USDT-margined contracts use USDT as the settlement currency. The typical user group is legal currency-based users, which meets the requirements of this type of users for low transaction costs and simple calculations.
(2) Expiration date
Each delivery contract has a fixed expiration and delivery date. The delivery price is the arithmetic mean of the USDT index of BTC and other currencies in the last hour before delivery.
(3) Index price system
USDT margin contracts use the USDT index of the corresponding underlying, and currency-margin contracts use the USD index of the corresponding underlying. In order to ensure that the spot index price reasonably reflects the fair spot market price of each currency, Hotcoin selects currency pairs from more than 3 mainstream exchanges for each contract currency as index weight components, and designs exception handling logic to ensure that a single exchange When prices deviate significantly, the index fluctuates within the normal range.
(4) Marked price system
Hotcoin has made adjustments based on the liquidation mechanism in the contract market. When the price fluctuates extremely, it will refer to the mark price to determine liquidation, preventing investors from liquidating due to a single transaction with abnormal transaction prices, and further reducing the risk of illegal investors maliciously destroying their positions. The possibility of liquidation caused by the market.

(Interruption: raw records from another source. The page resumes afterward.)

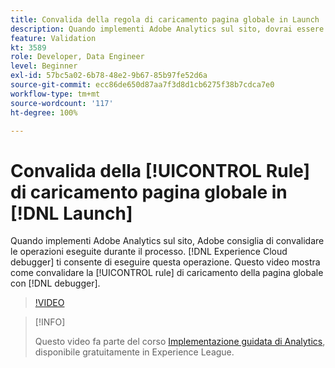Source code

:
 ```yaml
---
title: Convalida della regola di caricamento pagina globale in Launch
description: Quando implementi Adobe Analytics sul sito, dovrai essere in grado di convalidare le operazioni eseguite durante il processo. Experience Cloud Debugger pronto ad aiutare. Questo video mostra come convalidare la regola di caricamento pagina globale con il debugger.
feature: Validation
kt: 3589
role: Developer, Data Engineer
level: Beginner
exl-id: 57bc5a02-6b78-48e2-9b67-85b97fe52d6a
source-git-commit: ecc86de650d87aa7f3d8d1cb6275f38b7cdca7e0
workflow-type: tm+mt
source-wordcount: '117'
ht-degree: 100%

---
```


# Convalida della [!UICONTROL Rule] di caricamento pagina globale in [!DNL Launch]

Quando implementi Adobe Analytics sul sito, Adobe consiglia di convalidare le operazioni eseguite durante il processo. [!DNL Experience Cloud debugger] ti consente di eseguire questa operazione. Questo video mostra come convalidare la [!UICONTROL rule] di caricamento della pagina globale con [!DNL debugger].

>[!VIDEO](https://video.tv.adobe.com/v/28776/?quality=12&learn=on)

>[!INFO]
>
> Questo video fa parte del corso [Implementazione guidata di Analytics](https://experienceleague.adobe.com/?recommended=Analytics-D-1-2019.1), disponibile gratuitamente in Experience League.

(5) Tiered maintenance margin rate system
The maintenance margin rate refers to the minimum margin rate required by users to maintain their current positions. When the account equity is lower than the maintenance margin + liquidation fee, forced liquidation or forced partial position reduction is triggered. Hotcoin implements a tiered maintenance margin rate system, that is, the larger the user's position, the higher the maintenance margin rate, and the lower the maximum leverage multiple that the user can choose.
(6) Hotcoin’s intervention:
If encountering extreme market conditions where users may be severely affected, Hotcoin may take one of the following measures:
• Deliver before triggering liquidation
•Delay settlement and delivery processes until further notice
Hotcoin intervention is designed to protect user funds from any potential market manipulation or adverse circumstances.